━━ DATA SUPPLIED

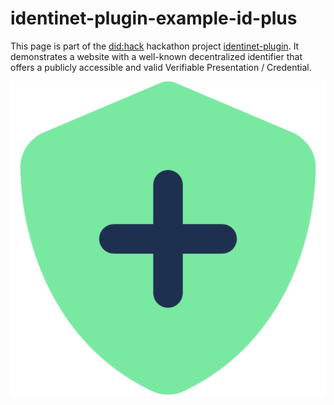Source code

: # identinet-plugin-example-id-plus

This page is part of the [did:hack](https://didhack.xyz/) hackathon project
[identinet-plugin](https://github.com/identinet/identinet-plugin). It
demonstrates a website with a well-known decentralized identifier that offers a
publicly accessible and valid Verifiable Presentation / Credential.

![](./icons/shield-plus.svg)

━━━━

# [TASK DETAILS]
Above are the records. Copy every line in them holding "plugin".

# [RESULT OF THIS EXERCISE]
: # identinet-plugin-example-id-plus
[identinet-plugin](https://github.com/identinet/identinet-plugin). It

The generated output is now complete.